• **WORK TASK**
From the entries below, report how many lines contain the string "distilleries". Only the number is wanted.

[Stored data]
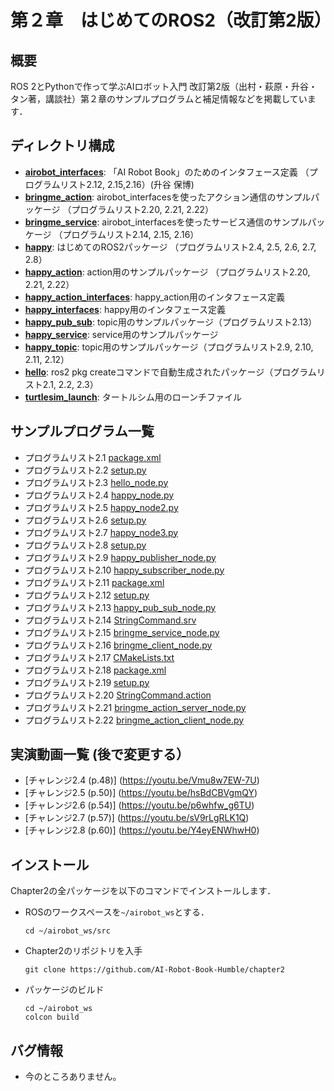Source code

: # 第２章　はじめてのROS2（改訂第2版）
## 概要
ROS 2とPythonで作って学ぶAIロボット入門 改訂第2版（出村・萩原・升谷・タン著，講談社）第２章のサンプルプログラムと補足情報などを掲載しています．

## ディレクトリ構成
- **[airobot_interfaces](airobot_interfaces)**: 「AI Robot Book」のためのインタフェース定義 （プログラムリスト2.12, 2.15,2.16）(升谷 保博) 
- **[bringme_action](bringme_action)**: airobot_interfacesを使ったアクション通信のサンプルパッケージ （プログラムリスト2.20, 2.21, 2.22）
- **[bringme_service](bringme_service)**: airobot_interfacesを使ったサービス通信のサンプルパッケージ （プログラムリスト2.14, 2.15, 2.16） 
- **[happy](happy)**: はじめてのROS2パッケージ （プログラムリスト2.4, 2.5, 2.6, 2.7, 2.8）
- **[happy_action](happy_action)**: action用のサンプルパッケージ （プログラムリスト2.20, 2.21, 2.22）
- **[happy_action_interfaces](happy_action_interfaces)**: happy_action用のインタフェース定義 
- **[happy_interfaces](happy_interfaces)**: happy用のインタフェース定義 
- **[happy_pub_sub](happy_pub_sub)**: topic用のサンプルパッケージ（プログラムリスト2.13） 
- **[happy_service](happy_service)**: service用のサンプルパッケージ 
- **[happy_topic](happy_topic)**: topic用のサンプルパッケージ（プログラムリスト2.9, 2.10, 2.11, 2.12）
- **[hello](hello)**: ros2 pkg createコマンドで自動生成されたパッケージ（プログラムリスト2.1, 2.2, 2.3）
- **[turtlesim_launch](turtlesim_launch)**: タートルシム用のローンチファイル 

## サンプルプログラム一覧
- プログラムリスト2.1 [package.xml](https://github.com/AI-Robot-Book-Humble/chapter2/blob/master/hello/package.xml)
- プログラムリスト2.2 [setup.py](https://github.com/AI-Robot-Book-Humble/chapter2/blob/master/hello/setup.py)
- プログラムリスト2.3 [hello_node.py](https://github.com/AI-Robot-Book-Humble/chapter2/blob/master/hello/hello/hello_node.py)
- プログラムリスト2.4 [happy_node.py](https://github.com/AI-Robot-Book-Humble/chapter2/blob/master/happy/happy/happy_node.py)
- プログラムリスト2.5 [happy_node2.py](https://github.com/AI-Robot-Book-Humble/chapter2/blob/master/happy/happy/happy_node2.py)
- プログラムリスト2.6 [setup.py](https://github.com/AI-Robot-Book-Humble/chapter2/blob/master/happy/setup.py)
- プログラムリスト2.7 [happy_node3.py](https://github.com/AI-Robot-Book-Humble/chapter2/blob/master/happy/happy/happy_node3.py)
- プログラムリスト2.8 [setup.py](https://github.com/AI-Robot-Book-Humble/chapter2/blob/master/happy/setup.py)
- プログラムリスト2.9 [happy_publisher_node.py](https://github.com/AI-Robot-Book-Humble/chapter2/blob/master/happy_topic/happy_topic/happy_publisher_node.py)
- プログラムリスト2.10 [happy_subscriber_node.py](https://github.com/AI-Robot-Book-Humble/chapter2/blob/master/happy_topic/happy_topic/happy_subscriber_node.py)
- プログラムリスト2.11 [package.xml](https://github.com/AI-Robot-Book-Humble/chapter2/blob/master/happy_topic/package.xml)
- プログラムリスト2.12 [setup.py](https://github.com/AI-Robot-Book-Humble/chapter2/blob/master/happy_topic/setup.py)
- プログラムリスト2.13 [happy_pub_sub_node.py](https://github.com/AI-Robot-Book-Humble/chapter2/tree/master/happy_pub_sub/happy_pub_sub)
- プログラムリスト2.14 [StringCommand.srv](https://github.com/AI-Robot-Book-Humble/chapter2/blob/master/airobot_interfaces/srv/StringCommand.srv)
- プログラムリスト2.15 [bringme_service_node.py](https://github.com/AI-Robot-Book-Humble/chapter2/blob/master/bringme_service/bringme_service/bringme_service_node.py)
- プログラムリスト2.16 [bringme_client_node.py](https://github.com/AI-Robot-Book-Humble/chapter2/blob/master/bringme_service/bringme_service/bringme_client_node.py)
- プログラムリスト2.17 [CMakeLists.txt](https://github.com/AI-Robot-Book-Humble/chapter2/blob/master/airobot_interfaces/CMakeLists.txt)
- プログラムリスト2.18 [package.xml](https://github.com/AI-Robot-Book-Humble/chapter2/blob/master/airobot_interfaces/package.xml)
- プログラムリスト2.19 [setup.py](https://github.com/AI-Robot-Book-Humble/chapter2/blob/master/bringme_service/setup.py)
- プログラムリスト2.20 [StringCommand.action](https://github.com/AI-Robot-Book-Humble/chapter2/blob/master/airobot_interfaces/action/StringCommand.action)
- プログラムリスト2.21 [bringme_action_server_node.py](https://github.com/AI-Robot-Book-Humble/chapter2/blob/master/bringme_action/bringme_action/bringme_action_server_node.py)
- プログラムリスト2.22 [bringme_action_client_node.py](https://github.com/AI-Robot-Book-Humble/chapter2/blob/master/bringme_action/bringme_action/bringme_action_client_node.py)

## 実演動画一覧 (後で変更する） 
- [チャレンジ2.4 (p.48)] (https://youtu.be/Vmu8w7EW-7U)  
- [チャレンジ2.5 (p.50)] (https://youtu.be/hsBdCBVgmQY)  
- [チャレンジ2.6 (p.54)] (https://youtu.be/p6whfw_g6TU)  
- [チャレンジ2.7 (p.57)] (https://youtu.be/sV9rLgRLK1Q)  
- [チャレンジ2.8 (p.60)] (https://youtu.be/Y4eyENWhwH0)  


## インストール
Chapter2の全パッケージを以下のコマンドでインストールします．
- ROSのワークスペースを`~/airobot_ws`とする．
  ```
  cd ~/airobot_ws/src
  ```

- Chapter2のリポジトリを入手
  ```
  git clone https://github.com/AI-Robot-Book-Humble/chapter2
  ```
  
- パッケージのビルド   
  ```
  cd ~/airobot_ws  
  colcon build
  ```



## バグ情報
- 今のところありません。
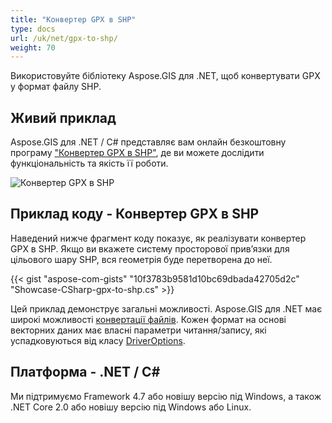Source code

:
 ```yaml
---
title: "Конвертер GPX в SHP"
type: docs
url: /uk/net/gpx-to-shp/
weight: 70
---
```


Використовуйте бібліотеку Aspose.GIS для .NET, щоб конвертувати GPX у формат файлу SHP.

## **Живий приклад**

Aspose.GIS для .NET / C# представляє вам онлайн безкоштовну програму ["Конвертер GPX в SHP"](https://products.aspose.app/gis/conversion/gpx-to-shp), де ви можете дослідити функціональність та якість її роботи.

![Конвертер GPX в SHP](conversion.png)

## **Приклад коду - Конвертер GPX в SHP**

Наведений нижче фрагмент коду показує, як реалізувати конвертер GPX в SHP. Якщо ви вкажете систему просторової прив’язки для цільового шару SHP, вся геометрія буде перетворена до неї. 

{{< gist "aspose-com-gists" "10f3783b9581d10bc69dbada42705d2c" "Showcase-CSharp-gpx-to-shp.cs" >}}

Цей приклад демонструє загальні можливості. Aspose.GIS для .NET має широкі можливості [конвертації файлів](https://docs.aspose.com/gis/net/vector-layers/). Кожен формат на основі векторних даних має власні параметри читання/запису, які успадковуються від класу [DriverOptions](https://reference.aspose.com/gis/net/aspose.gis/driveroptions).

## **Платформа - .NET / C#**

Ми підтримуємо Framework 4.7 або новішу версію під Windows, а також .NET Core 2.0 або новішу версію під Windows або Linux.
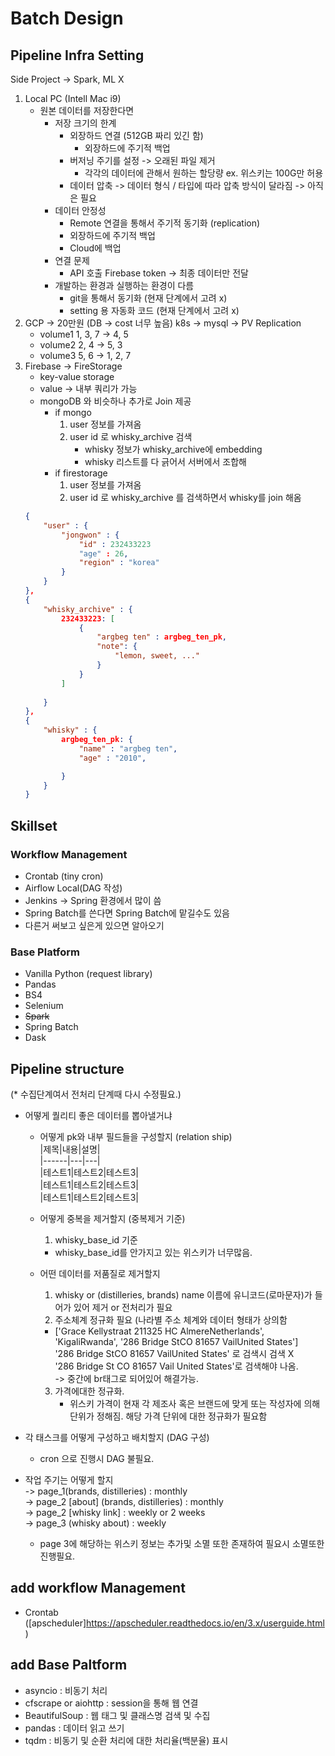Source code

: # Batch Design

## Pipeline Infra Setting
Side Project -> Spark, ML X

1. Local PC (Intell Mac i9)
    - 원본 데이터를 저장한다면
        - 저장 크기의 한계
            - 외장하드 연결 (512GB 짜리 있긴 함)
                - 외장하드에 주기적 백업
            - 버저닝 주기를 설정 -> 오래된 파일 제거
                - 각각의 데이터에 관해서 원하는 할당량 ex. 위스키는 100G만 허용
            - 데이터 압축 -> 데이터 형식 / 타입에 따라 압축 방식이 달라짐 -> 아직은 필요
        - 데이터 안정성
            - Remote 연결을 통해서 주기적 동기화 (replication)
            - 외장하드에 주기적 백업
            - Cloud에 백업
        - 연결 문제
            - API 호출 Firebase token -> 최종 데이터만 전달
        - 개발하는 환경과 실행하는 환경이 다름
            - git을 통해서 동기화 (현재 단계에서 고려 x)
            - setting 용 자동화 코드 (현재 단계에서 고려 x)
2. GCP -> 20만원 (DB -> cost 너무 높음) k8s -> mysql -> PV Replication
    - volume1 1, 3, 7 -> 4, 5
    - volume2 2, 4 -> 5, 3
    - volume3 5, 6 -> 1, 2, 7
3. Firebase -> FireStorage
    - key-value storage
    - value -> 내부 쿼리가 가능
    - mongoDB 와 비슷하나 추가로 Join 제공
        - if mongo
            1. user 정보를 가져옴
            2. user id 로 whisky_archive 검색
                - whisky 정보가 whisky_archive에 embedding
                - whisky 리스트를 다 긁어서 서버에서 조합해
        - if firestorage
            1. user 정보를 가져옴
            2. user id 로 whisky_archive 를 검색하면서 whisky를 join 해옴
    ```json
    {
        "user" : {
            "jongwon" : {
                "id" : 232433223
                "age" : 26,
                "region" : "korea"
            }
        }
    },
    {
        "whisky_archive" : {
            232433223: [
                {
                    "argbeg ten" : argbeg_ten_pk,
                    "note": {
                        "lemon, sweet, ..."
                    }
                }
            ]
            
        }
    },
    {
        "whisky" : {
            argbeg_ten_pk: {
                "name" : "argbeg ten",
                "age" : "2010",

            }
        }
    }
    ```

## Skillset

### Workflow Management
- Crontab (tiny cron)
- Airflow Local(DAG 작성)
- Jenkins -> Spring 환경에서 많이 씀
- Spring Batch를 쓴다면 Spring Batch에 맡길수도 있음
- 다른거 써보고 싶은게 있으면 알아오기

### Base Platform
- Vanilla Python (request library)
- Pandas
- BS4
- Selenium
- ~~Spark~~
- Spring Batch
- Dask
  
## Pipeline structure   
(* 수집단계여서 전처리 단계때 다시 수정필요.)  

- 어떻게 퀄리티 좋은 데이터를 뽑아낼거냐  
    - 어떻게 pk와 내부 필드들을 구성할지 (relation ship)  
      |제목|내용|설명|  
    |------|---|---|  
    |테스트1|테스트2|테스트3|  
    |테스트1|테스트2|테스트3|  
    |테스트1|테스트2|테스트3|  
          
    - 어떻게 중복을 제거할지 (중복제거 기준)  
      1. whisky_base_id 기준  
        * whisky_base_id를 안가지고 있는 위스키가 너무많음.  
    - 어떤 데이터를 저품질로 제거할지  
      1. whisky or (distilleries, brands) name 이름에 유니코드(로마문자)가 들어가 있어 제거 or 전처리가 필요  
      2. 주소체계 정규화 필요 (나라별 주소 체계와 데이터 형태가 상의함    
        * ['Grace Kellystraat 211325 HC  AlmereNetherlands', 'KigaliRwanda', '286 Bridge StCO 81657 VailUnited States']  
         '286 Bridge StCO 81657 VailUnited States' 로 검색시 검색 X  
         '286 Bridge St CO 81657 Vail United States'로 검색해야 나옴.  
         -> 중간에 br태그로 되어있어 해결가능.  
      3. 가격에대한 정규화.  
          * 위스키 가격이 현재 각 제조사 혹은 브랜드에 맞게 또는 작성자에 의해 단위가 정해짐.
            해당 가격 단위에 대한 정규화가 필요함

      
- 각 태스크를 어떻게 구성하고 배치할지 (DAG 구성)  
  * cron 으로 진행시 DAG 불필요.
  
- 작업 주기는 어떻게 할지  
  -> page_1(brands, distilleries)          : monthly  
  -> page_2 [about] (brands, distilleries) : monthly  
  -> page_2 [whisky link]                  : weekly or 2 weeks  
  -> page_3 (whisky about)                 : weekly  
  * page 3에 해당하는 위스키 정보는 추가및 소멸 또한 존재하여 필요시 소멸또한 진행필요.  


## add workflow Management
- Crontab ([apscheduler]<https://apscheduler.readthedocs.io/en/3.x/userguide.html>)

## add Base Paltform
- asyncio             : 비동기 처리
- cfscrape or aiohttp :  session을 통해 웹 연결
- BeautifulSoup       : 웹 태그 및 클래스명 검색 및 수집
- pandas              : 데이터 읽고 쓰기
- tqdm                : 비동기 및 순환 처리에 대한 처리율(백분율) 표시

• **RESULT**
3